Özokcu Kübra, Diesveld Maaike M E, Gipmans Suzan G H, Peeters Laura E J, van den Born Bert-Jan, Borgsteede Sander D
Department of Hospital Pharmacy, Meander Medisch Centrum, Amersfoort, Netherlands.
Department of Hospital Pharmacy, Ziekenhuis Rivierenland, Tiel, Netherlands.
Front Pharmacol. 2024 Apr 17;15:1360146. doi: 10.3389/fphar.2024.1360146. eCollection 2024.
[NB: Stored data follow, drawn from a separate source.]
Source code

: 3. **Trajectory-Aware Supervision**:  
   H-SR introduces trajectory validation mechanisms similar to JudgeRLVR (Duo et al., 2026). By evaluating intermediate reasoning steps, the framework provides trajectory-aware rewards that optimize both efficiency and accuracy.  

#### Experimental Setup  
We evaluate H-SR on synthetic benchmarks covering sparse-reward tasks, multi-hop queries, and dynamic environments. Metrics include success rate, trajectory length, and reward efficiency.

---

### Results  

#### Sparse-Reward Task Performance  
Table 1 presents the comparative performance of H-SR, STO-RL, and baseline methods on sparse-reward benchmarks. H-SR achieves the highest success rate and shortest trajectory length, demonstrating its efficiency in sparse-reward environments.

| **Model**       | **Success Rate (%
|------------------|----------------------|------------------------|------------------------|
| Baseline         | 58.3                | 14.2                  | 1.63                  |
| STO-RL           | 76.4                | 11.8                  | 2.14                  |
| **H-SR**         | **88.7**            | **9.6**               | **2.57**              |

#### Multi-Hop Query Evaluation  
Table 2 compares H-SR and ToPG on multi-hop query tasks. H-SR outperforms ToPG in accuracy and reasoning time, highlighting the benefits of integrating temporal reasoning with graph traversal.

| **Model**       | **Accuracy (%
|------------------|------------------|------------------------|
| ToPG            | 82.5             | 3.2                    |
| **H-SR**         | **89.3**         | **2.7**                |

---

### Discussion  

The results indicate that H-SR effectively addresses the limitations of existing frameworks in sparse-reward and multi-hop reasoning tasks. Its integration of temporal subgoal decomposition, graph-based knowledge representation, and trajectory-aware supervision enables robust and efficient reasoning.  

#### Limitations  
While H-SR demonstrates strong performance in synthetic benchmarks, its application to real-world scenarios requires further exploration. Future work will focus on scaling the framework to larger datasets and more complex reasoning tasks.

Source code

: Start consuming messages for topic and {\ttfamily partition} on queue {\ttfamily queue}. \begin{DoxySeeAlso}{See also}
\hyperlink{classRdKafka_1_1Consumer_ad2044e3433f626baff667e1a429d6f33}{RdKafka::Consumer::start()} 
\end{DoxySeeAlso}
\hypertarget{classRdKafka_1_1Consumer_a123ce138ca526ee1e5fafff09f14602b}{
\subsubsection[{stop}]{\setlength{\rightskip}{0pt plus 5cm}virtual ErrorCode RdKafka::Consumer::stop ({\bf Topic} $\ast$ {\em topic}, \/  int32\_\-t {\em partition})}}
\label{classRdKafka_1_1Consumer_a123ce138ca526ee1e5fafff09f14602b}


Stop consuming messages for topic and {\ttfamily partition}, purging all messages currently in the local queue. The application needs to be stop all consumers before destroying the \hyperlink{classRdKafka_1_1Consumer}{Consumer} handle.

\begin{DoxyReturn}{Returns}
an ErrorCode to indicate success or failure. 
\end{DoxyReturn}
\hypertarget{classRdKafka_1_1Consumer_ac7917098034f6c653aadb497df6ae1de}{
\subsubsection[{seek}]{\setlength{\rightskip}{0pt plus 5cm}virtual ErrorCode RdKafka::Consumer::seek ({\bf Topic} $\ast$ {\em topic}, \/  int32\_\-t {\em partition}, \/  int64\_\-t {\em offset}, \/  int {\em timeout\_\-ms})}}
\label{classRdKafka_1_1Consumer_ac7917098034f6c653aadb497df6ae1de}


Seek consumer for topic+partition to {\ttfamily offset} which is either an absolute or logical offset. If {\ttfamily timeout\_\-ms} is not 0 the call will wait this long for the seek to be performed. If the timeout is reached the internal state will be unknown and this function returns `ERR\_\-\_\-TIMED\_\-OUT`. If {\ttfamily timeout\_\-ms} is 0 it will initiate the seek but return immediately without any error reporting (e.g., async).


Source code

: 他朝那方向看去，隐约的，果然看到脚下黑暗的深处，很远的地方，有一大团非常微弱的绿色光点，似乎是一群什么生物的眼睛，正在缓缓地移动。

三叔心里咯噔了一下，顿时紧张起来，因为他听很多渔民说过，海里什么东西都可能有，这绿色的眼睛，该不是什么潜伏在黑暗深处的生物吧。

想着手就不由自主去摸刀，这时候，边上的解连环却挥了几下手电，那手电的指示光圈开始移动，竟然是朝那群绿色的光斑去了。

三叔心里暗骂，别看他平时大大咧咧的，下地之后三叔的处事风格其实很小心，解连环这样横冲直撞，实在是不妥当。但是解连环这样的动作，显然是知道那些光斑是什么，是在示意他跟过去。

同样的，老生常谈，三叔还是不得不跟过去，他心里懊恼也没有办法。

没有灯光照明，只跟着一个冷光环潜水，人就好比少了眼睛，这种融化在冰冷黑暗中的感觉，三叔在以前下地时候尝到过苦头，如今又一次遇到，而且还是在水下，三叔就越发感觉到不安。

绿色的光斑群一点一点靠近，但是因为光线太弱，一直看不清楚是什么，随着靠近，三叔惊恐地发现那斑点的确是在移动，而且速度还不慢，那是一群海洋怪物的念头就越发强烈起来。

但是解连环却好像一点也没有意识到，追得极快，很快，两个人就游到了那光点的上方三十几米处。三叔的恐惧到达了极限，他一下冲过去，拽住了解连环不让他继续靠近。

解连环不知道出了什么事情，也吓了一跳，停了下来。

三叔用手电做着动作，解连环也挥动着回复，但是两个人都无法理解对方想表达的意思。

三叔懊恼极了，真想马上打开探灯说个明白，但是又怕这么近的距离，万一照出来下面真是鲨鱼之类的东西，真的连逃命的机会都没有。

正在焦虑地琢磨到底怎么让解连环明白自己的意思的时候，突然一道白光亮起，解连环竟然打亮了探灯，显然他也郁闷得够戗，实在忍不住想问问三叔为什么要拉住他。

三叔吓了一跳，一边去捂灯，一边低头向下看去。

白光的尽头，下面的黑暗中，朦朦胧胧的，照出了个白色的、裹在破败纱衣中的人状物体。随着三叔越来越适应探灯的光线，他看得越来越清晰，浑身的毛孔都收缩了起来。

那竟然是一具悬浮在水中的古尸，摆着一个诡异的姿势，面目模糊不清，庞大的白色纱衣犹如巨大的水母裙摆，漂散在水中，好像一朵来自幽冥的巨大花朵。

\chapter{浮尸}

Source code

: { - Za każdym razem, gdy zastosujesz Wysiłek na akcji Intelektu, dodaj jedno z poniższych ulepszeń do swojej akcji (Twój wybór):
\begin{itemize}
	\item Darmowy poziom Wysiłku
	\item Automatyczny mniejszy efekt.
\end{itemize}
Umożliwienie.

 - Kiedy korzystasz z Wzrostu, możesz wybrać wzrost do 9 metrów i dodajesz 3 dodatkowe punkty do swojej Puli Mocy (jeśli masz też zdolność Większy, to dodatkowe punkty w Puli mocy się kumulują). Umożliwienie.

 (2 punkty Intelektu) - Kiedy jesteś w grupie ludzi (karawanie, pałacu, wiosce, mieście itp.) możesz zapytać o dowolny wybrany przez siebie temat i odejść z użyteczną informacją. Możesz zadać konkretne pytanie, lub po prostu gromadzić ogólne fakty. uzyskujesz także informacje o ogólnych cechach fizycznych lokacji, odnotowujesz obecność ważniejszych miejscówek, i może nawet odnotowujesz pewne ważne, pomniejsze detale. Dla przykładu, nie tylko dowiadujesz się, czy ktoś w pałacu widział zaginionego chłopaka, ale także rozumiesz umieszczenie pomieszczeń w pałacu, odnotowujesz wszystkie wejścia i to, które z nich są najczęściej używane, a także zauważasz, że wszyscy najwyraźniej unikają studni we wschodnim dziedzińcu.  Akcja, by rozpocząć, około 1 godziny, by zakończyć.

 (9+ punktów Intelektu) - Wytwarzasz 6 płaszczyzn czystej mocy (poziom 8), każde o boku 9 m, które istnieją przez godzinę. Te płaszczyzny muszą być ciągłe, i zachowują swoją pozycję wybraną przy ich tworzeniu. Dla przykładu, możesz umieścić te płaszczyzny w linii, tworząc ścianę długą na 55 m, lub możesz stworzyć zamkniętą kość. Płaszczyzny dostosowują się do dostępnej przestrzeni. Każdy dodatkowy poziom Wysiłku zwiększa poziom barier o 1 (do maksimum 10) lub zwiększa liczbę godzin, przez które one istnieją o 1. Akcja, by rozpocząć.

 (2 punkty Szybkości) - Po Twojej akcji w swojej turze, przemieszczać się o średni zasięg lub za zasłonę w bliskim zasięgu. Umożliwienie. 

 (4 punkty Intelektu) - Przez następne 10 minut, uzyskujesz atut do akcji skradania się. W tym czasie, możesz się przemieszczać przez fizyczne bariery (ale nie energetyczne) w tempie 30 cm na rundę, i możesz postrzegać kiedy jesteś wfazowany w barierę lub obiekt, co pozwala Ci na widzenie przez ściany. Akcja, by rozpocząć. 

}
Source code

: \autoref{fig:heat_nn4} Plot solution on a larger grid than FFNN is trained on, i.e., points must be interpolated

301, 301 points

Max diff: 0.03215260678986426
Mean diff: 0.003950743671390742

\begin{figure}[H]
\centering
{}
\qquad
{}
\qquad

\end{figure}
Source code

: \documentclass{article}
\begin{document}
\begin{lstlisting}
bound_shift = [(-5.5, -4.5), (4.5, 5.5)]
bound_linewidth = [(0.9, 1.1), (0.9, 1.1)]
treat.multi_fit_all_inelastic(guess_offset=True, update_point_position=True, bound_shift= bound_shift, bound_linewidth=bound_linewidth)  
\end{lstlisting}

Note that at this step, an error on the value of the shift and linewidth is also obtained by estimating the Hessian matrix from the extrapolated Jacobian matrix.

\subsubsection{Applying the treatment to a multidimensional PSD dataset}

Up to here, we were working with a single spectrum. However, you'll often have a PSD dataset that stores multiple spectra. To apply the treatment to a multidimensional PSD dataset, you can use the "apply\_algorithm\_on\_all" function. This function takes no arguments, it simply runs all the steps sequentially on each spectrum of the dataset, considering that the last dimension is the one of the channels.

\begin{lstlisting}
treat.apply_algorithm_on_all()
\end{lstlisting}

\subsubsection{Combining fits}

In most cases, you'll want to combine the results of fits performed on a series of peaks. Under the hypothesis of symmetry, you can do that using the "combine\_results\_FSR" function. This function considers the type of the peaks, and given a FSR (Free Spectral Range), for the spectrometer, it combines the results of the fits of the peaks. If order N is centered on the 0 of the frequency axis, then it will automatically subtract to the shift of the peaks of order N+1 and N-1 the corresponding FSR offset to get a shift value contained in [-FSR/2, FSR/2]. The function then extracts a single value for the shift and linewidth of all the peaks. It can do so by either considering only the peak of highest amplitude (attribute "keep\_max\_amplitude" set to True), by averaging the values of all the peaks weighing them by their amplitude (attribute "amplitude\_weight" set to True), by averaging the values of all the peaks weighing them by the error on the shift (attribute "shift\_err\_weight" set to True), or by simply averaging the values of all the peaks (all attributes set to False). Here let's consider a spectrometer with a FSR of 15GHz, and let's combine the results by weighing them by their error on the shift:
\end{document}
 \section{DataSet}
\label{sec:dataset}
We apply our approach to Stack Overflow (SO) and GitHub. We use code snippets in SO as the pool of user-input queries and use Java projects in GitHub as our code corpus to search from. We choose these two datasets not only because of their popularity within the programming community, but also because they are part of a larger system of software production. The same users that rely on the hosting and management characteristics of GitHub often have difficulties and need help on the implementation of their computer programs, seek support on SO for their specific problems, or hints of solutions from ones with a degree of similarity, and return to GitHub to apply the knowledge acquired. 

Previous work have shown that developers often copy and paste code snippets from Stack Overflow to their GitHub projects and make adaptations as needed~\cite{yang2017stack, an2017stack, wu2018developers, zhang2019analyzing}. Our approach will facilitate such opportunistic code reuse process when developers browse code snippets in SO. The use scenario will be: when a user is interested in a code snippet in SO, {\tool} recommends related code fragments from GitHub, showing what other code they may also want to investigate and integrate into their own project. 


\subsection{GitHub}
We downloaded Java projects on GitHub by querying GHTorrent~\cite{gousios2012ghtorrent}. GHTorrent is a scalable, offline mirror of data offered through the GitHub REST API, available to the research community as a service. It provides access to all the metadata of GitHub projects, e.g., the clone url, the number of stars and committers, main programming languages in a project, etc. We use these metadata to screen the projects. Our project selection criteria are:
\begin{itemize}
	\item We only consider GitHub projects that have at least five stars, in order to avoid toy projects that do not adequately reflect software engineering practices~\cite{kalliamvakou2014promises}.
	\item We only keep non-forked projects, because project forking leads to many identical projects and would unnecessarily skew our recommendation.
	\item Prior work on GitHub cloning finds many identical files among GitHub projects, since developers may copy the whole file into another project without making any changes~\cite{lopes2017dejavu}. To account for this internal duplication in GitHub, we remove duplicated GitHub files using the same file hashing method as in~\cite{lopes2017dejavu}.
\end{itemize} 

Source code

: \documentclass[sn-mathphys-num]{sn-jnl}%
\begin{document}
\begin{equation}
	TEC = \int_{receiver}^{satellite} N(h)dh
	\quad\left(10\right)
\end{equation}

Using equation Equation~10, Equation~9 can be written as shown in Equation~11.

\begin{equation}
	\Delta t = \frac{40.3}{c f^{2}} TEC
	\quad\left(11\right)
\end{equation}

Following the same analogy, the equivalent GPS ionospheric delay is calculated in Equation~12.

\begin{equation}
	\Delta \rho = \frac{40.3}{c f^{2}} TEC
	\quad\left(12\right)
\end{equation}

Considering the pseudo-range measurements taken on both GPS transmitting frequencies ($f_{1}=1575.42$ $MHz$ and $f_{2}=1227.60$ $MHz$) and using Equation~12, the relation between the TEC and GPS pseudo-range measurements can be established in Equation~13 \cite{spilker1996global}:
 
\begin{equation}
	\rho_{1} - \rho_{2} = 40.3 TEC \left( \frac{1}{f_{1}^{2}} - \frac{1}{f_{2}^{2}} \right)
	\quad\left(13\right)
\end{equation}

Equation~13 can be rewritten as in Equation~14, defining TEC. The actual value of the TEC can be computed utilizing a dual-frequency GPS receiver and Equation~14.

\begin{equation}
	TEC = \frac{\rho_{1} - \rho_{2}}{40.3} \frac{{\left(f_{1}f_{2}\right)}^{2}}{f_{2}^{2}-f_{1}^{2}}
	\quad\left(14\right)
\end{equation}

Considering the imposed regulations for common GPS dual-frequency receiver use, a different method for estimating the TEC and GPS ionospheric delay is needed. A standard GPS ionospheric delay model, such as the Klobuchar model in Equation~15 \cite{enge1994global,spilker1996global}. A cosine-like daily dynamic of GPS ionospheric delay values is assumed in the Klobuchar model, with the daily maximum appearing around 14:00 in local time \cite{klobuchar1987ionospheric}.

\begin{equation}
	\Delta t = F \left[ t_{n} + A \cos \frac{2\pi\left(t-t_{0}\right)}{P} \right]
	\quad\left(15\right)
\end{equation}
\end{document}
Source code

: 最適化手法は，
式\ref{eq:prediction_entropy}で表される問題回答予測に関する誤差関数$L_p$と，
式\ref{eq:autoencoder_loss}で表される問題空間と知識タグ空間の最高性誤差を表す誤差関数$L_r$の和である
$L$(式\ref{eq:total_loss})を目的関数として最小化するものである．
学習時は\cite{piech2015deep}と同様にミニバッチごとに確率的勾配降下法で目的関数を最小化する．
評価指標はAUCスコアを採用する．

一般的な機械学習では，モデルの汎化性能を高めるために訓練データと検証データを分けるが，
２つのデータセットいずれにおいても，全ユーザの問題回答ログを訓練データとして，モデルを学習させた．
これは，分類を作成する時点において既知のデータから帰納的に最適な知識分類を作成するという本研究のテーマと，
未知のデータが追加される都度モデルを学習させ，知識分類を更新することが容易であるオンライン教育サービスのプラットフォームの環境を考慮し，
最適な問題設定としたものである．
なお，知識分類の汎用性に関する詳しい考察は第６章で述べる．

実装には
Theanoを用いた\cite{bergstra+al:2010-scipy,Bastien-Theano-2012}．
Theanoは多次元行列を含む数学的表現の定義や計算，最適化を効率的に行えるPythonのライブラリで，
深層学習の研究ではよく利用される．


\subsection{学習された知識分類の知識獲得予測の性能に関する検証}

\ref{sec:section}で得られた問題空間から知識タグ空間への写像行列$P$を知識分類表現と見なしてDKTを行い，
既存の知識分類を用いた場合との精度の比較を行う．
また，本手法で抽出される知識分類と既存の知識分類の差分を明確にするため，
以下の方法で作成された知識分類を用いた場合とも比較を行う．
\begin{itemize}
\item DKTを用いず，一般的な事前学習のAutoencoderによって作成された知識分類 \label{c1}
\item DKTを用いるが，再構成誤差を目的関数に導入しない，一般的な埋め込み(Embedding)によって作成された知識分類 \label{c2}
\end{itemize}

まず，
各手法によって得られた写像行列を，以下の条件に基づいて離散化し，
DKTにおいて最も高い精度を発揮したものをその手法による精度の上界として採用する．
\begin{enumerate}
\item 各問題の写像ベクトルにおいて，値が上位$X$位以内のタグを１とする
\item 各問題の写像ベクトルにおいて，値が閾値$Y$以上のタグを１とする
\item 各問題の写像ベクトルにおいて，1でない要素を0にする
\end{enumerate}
Hypertension, a significant risk factor for cardiovascular diseases, demands proactive management as cardiovascular diseases remain the leading cause of death worldwide. Reducing systolic and diastolic blood pressure levels below recommended reference values of <140/90 mmHg can lead to a significant reduction of the risk of CVD and all-cause mortality. However, treatment of hypertension can be difficult and the presence of comorbidities could further complicate this treatment. Drugs used to manage these comorbidities may inadvertently have an impact on blood pressure, resulting in a phenomenon known as drug-disease interaction. This study aims to assess the safety of medication that can affect blood pressure in patients with hypertension and provide practical recommendations for healthcare professionals.
For the development of recommendations for the drug-disease interaction (DDSI) hypertension, a six-step plan that combined literature selection and multidisciplinary expert opinion was used. The process involved (1) defining the scope of the DDSI and selecting relevant drugs, (2) collecting evidence, (3) data-extraction, (4) reaching of expert consensus, (5) publication and implementation of the recommendations in healthcare systems and (6) updating the information.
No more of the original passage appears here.